It’s worth stating up-front that references to photography in this article are quite naughty, because the current excitement around Kodak has absolutely nothing to do with photography.

You may be old enough to remember yellow Kodak stores in shopping malls that allowed you to print photos from film (?!?) and even buy photo albums and cameras. Kodak’s business model was left behind by technology.

Kodak’s least enjoyable “Kodak Moment” was filing for bankruptcy protection in 2012, as the once-great American company faced an inevitable restructure. In an incredible piece of irony, a Kodak engineer had invented the prototype digital camera back in 1975, but Kodak management shut it down because they were making terrific profits from film. The innovation that killed them was born within the company.

Fast forward to today and Kodak is a small industrial player with a decent library of patents and modest profits. Covid-19 has thrown the company an incredible opportunity.

Bringing the supply chain home

Trump is placing enormous focus on the fight against “big pharma” as he struggles in the wake of a failed response to Covid-19. The pandemic has thrown Chinese supply chain strategies under the spotlight and Trump is trying to capitalise on that with a double-win of reducing drug prices and bringing the supply chain back to the US.

Kodak, an American company with a rich history and a fairly poor balance sheet, is only too thrilled to help.

The US government has given a 25-year loan to Kodak of $765m. Whilst generic drug manufacturing isn’t necessarily a high margin business, it’s still an excellent opportunity for the industrial company to enter the pharmaceutical space with government support.

Now for the juicy stuff: insider trading

Stock exchanges exist because they provide a regulated place for buyers and sellers to come together. This creates a vibrant market where companies can be listed to raise capital and enable trading in their shares.

In a perfect world, everyone behaves properly and trading is robust, enabling proper “price discovery” for companies i.e. a share price that reflects the true value of the company.

The world isn’t perfect. Not all shares are liquid and price discovery is often inefficient. This pales in comparison to insider trading, an illegal activity that gives an unfair advantage to some people at the expense of others.

Insider trading is the act of trading based on material and precise information that isn’t publicly available. It does not apply to thorough analysis resulting in some investors having a clearer view than others, as this is clearly where deep equity research adds value. The point is that this analysis is conducted using public information rather than tips from insiders of major events.

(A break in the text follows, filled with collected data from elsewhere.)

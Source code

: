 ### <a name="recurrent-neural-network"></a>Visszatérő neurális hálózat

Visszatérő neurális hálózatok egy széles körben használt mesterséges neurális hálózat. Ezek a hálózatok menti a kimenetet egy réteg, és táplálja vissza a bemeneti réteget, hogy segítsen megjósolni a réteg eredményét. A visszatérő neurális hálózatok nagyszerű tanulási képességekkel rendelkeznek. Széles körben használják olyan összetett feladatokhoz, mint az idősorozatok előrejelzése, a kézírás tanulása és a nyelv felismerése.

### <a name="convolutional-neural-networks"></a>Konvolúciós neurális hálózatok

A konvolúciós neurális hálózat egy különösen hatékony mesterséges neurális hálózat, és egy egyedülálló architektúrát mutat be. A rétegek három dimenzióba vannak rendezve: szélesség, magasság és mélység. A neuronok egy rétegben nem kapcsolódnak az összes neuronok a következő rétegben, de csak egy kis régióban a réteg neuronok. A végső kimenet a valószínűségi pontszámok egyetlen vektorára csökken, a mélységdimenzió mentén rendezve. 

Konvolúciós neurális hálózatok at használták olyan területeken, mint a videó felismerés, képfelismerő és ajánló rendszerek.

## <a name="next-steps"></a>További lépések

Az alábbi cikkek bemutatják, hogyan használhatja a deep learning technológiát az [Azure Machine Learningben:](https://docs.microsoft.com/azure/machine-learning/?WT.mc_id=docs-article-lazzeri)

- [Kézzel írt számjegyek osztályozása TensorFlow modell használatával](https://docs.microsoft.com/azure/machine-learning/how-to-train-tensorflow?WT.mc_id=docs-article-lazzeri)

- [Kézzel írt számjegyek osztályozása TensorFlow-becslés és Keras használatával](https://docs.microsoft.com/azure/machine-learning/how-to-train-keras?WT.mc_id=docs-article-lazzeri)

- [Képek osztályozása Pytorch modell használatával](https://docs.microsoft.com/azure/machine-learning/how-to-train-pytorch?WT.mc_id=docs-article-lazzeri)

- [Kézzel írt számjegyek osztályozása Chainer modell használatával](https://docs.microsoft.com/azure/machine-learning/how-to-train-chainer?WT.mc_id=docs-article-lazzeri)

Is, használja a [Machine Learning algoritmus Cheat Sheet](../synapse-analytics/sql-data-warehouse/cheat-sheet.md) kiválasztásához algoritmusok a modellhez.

The debate around insider trading is often murky. How precise is the information? Is it material to the share price? The most clear-cut example is the announcement of a merger or a major corporate event, which can significantly impact the share price.

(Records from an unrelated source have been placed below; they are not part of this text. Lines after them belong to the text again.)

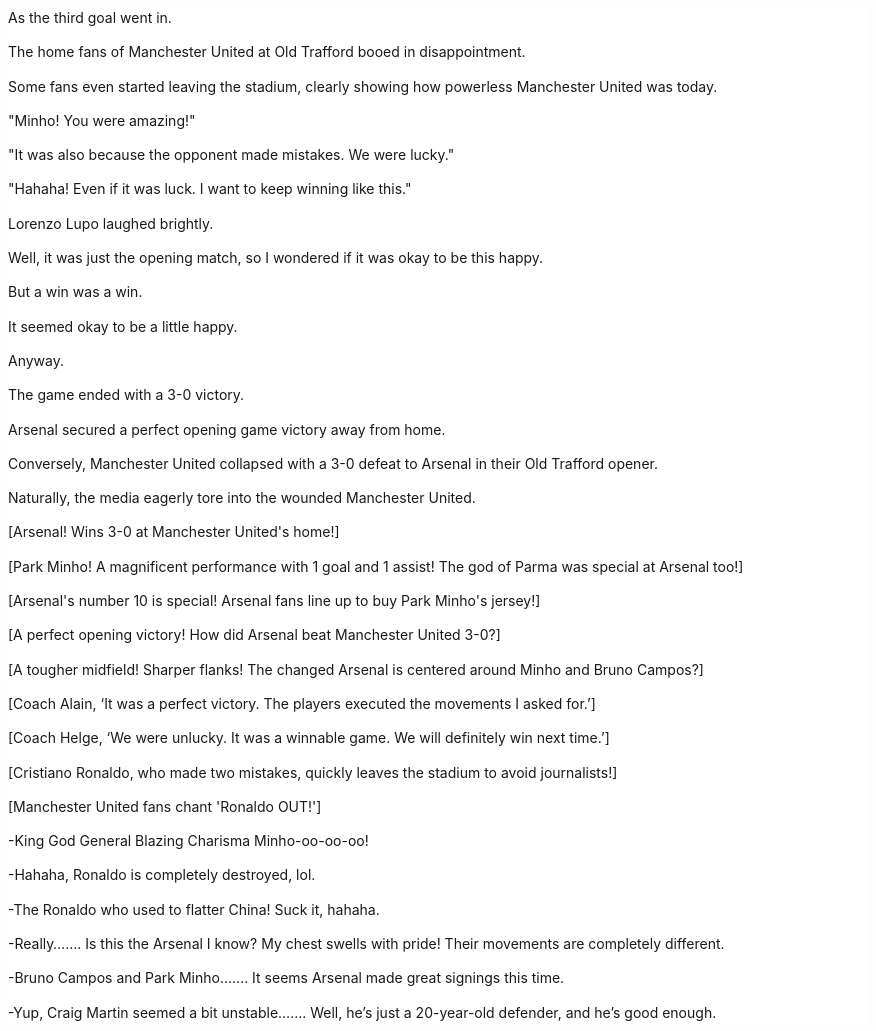 As the third goal went in.

The home fans of Manchester United at Old Trafford booed in disappointment.

Some fans even started leaving the stadium, clearly showing how powerless Manchester United was today.

"Minho! You were amazing!"

"It was also because the opponent made mistakes. We were lucky."

"Hahaha! Even if it was luck. I want to keep winning like this."

Lorenzo Lupo laughed brightly.

Well, it was just the opening match, so I wondered if it was okay to be this happy.

But a win was a win.

It seemed okay to be a little happy.

Anyway.

The game ended with a 3-0 victory.

Arsenal secured a perfect opening game victory away from home.

Conversely, Manchester United collapsed with a 3-0 defeat to Arsenal in their Old Trafford opener.

Naturally, the media eagerly tore into the wounded Manchester United.

[Arsenal! Wins 3-0 at Manchester United's home!]

[Park Minho! A magnificent performance with 1 goal and 1 assist! The god of Parma was special at Arsenal too!]

[Arsenal's number 10 is special! Arsenal fans line up to buy Park Minho's jersey!]

[A perfect opening victory! How did Arsenal beat Manchester United 3-0?]

[A tougher midfield! Sharper flanks! The changed Arsenal is centered around Minho and Bruno Campos?]

[Coach Alain, ‘It was a perfect victory. The players executed the movements I asked for.’]

[Coach Helge, ‘We were unlucky. It was a winnable game. We will definitely win next time.’]

[Cristiano Ronaldo, who made two mistakes, quickly leaves the stadium to avoid journalists!]

[Manchester United fans chant 'Ronaldo OUT!']

-King God General Blazing Charisma Minho-oo-oo-oo!

-Hahaha, Ronaldo is completely destroyed, lol.

-The Ronaldo who used to flatter China! Suck it, hahaha.

-Really……. Is this the Arsenal I know? My chest swells with pride! Their movements are completely different.

-Bruno Campos and Park Minho……. It seems Arsenal made great signings this time.

-Yup, Craig Martin seemed a bit unstable……. Well, he’s just a 20-year-old defender, and he’s good enough.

The Kodak share price rallied before the announcement

Before this week, Kodak was a $115m company that nobody really bothered with. Trading volumes were fairly subdued and the company was limping along.

In intraday trading on Tuesday, it was up nearly 2,200%. Volumes were through the roof.

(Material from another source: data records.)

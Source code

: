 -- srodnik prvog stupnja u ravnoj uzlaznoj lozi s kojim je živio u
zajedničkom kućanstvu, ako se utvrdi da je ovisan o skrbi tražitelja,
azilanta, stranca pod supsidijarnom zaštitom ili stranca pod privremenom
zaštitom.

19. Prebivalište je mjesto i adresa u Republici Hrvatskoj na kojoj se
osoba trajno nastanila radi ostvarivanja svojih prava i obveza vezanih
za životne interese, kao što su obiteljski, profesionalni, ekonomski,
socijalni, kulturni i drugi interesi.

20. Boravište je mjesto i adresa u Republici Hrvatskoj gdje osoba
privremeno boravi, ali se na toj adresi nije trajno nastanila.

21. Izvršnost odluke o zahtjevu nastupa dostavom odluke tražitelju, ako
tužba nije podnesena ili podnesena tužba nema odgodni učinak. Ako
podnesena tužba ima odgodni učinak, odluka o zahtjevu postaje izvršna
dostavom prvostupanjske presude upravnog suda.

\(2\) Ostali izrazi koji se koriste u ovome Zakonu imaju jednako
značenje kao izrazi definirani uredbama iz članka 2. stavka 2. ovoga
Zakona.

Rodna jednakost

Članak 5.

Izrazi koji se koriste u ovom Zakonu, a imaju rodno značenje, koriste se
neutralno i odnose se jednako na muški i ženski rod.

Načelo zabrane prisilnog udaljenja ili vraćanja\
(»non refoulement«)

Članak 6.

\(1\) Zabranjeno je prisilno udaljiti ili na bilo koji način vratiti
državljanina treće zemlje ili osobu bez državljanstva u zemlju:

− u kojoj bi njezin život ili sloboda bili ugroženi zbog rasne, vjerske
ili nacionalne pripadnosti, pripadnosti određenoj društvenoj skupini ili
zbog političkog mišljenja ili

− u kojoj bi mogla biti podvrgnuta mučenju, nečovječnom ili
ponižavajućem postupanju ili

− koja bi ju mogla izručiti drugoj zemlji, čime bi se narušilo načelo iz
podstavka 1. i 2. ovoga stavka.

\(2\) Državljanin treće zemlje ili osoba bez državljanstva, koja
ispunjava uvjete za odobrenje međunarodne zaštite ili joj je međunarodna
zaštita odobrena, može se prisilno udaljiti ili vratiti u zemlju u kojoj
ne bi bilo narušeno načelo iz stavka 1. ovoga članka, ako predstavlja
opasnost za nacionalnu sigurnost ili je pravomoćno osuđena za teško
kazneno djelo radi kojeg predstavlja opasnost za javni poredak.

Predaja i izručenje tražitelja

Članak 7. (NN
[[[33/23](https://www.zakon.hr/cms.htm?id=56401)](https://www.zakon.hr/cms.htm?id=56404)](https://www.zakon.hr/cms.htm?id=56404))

This extraordinary rally was driven by the pharmaceuticals news and by Robinhood traders plowing into the company. There were approximately 9,300 Robinhood traders holding Kodak shares before the loan announcement. A day later, there were 72,000. That’s powerful.

Although you would be hard-pressed to see it on the share price chart, the suspicious rally happened on Monday, the day before the news broke. The share price closed nearly 25% higher, despite no public news flow to explain this.

Obviously, some people knew exactly what was coming on Tuesday.

The Securities Exchange Commission (SEC) in the US doesn’t play games. They will fully investigate the trades, with access to the beneficial holder of the shares and their full trading history.

Sure, some people would’ve simply bought the rally as part of normal trading behaviour. However, any traders with links to Kodak employees, the government or the public relations agency will be having some unpleasant conversations with people in dark suits.